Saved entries
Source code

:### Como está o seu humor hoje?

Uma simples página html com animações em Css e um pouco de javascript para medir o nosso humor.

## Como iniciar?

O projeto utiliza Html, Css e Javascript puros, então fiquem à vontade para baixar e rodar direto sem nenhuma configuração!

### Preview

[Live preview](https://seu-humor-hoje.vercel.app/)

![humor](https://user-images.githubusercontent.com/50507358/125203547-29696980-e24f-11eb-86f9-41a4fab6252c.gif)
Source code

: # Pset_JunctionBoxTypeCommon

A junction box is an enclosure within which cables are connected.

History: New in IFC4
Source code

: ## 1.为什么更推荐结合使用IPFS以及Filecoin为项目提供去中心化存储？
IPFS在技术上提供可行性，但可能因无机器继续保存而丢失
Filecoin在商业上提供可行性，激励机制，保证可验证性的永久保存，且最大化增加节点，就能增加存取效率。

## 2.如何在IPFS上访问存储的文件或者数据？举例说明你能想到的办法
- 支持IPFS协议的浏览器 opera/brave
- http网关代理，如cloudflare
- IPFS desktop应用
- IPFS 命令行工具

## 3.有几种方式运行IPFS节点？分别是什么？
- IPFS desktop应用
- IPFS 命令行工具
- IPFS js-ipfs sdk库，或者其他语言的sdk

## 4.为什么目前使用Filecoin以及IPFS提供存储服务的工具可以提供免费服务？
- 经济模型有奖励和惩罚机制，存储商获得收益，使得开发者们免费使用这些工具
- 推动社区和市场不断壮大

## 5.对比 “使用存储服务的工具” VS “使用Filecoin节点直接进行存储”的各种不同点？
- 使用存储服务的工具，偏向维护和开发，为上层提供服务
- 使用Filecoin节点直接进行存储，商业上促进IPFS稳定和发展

Your task: In the entries above, find lines with "hoje" and copy each.

Solution:
:### Como está o seu humor hoje?
[Live preview](https://seu-humor-hoje.vercel.app/)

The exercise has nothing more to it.